**Problem statement**
Would you please copy only the lines from the line that contains "the frontend directory" to the end of the data below, exactly, leaving every picture out?
-- Dataset excerpts follows --
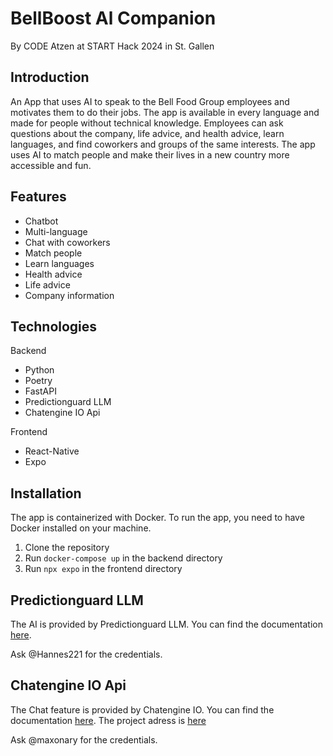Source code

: # BellBoost Al Companion
By CODE Atzen at START Hack 2024 in St. Gallen

## Introduction
An App that uses AI to speak to the Bell Food Group employees and motivates them to do their jobs. The app is available in every language and made for people without technical knowledge. 
Employees can ask questions about the company, life advice, and health advice, learn languages, and find coworkers and groups of the same interests. 
The app uses AI to match people and make their lives in a new country more accessible and fun. 

## Features
- Chatbot
- Multi-language
- Chat with coworkers
- Match people
- Learn languages
- Health advice
- Life advice
- Company information

## Technologies
Backend
- Python
- Poetry
- FastAPI
- Predictionguard LLM
- Chatengine IO Api

Frontend
- React-Native
- Expo

## Installation
The app is containerized with Docker. To run the app, you need to have Docker installed on your machine.

1. Clone the repository
2. Run `docker-compose up` in the backend directory
3. Run `npx expo` in the frontend directory

## Predictionguard LLM
The AI is provided by Predictionguard LLM. You can find the documentation [here](https://docs.predictionguard.com/docs/getting-started/welcome).

Ask @Hannes221 for the credentials.

## Chatengine IO Api
The Chat feature is provided by Chatengine IO. You can find the documentation [here](https://chatengine.io/docs).
The project adress is [here](https://chatengine.io/projects/8cbae9cf-b388-4448-801f-6855fd62a8ad#)

Ask @maxonary for the credentials.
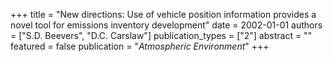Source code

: +++
title = "New directions: Use of vehicle position information provides a novel tool for emissions inventory development"
date = 2002-01-01
authors = ["S.D. Beevers", "D.C. Carslaw"]
publication_types = ["2"]
abstract = ""
featured = false
publication = "*Atmospheric Environment*"
+++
-- Dataset excerpts concluded --
**Task solution**
3. Run `npx expo` in the frontend directory

## Predictionguard LLM
The AI is provided by Predictionguard LLM. You can find the documentation [here](https://docs.predictionguard.com/docs/getting-started/welcome).

Ask @Hannes221 for the credentials.

## Chatengine IO Api
The Chat feature is provided by Chatengine IO. You can find the documentation [here](https://chatengine.io/docs).
The project adress is [here](https://chatengine.io/projects/8cbae9cf-b388-4448-801f-6855fd62a8ad#)

Ask @maxonary for the credentials.
Source code

: +++
title = "New directions: Use of vehicle position information provides a novel tool for emissions inventory development"
date = 2002-01-01
authors = ["S.D. Beevers", "D.C. Carslaw"]
publication_types = ["2"]
abstract = ""
featured = false
publication = "*Atmospheric Environment*"
+++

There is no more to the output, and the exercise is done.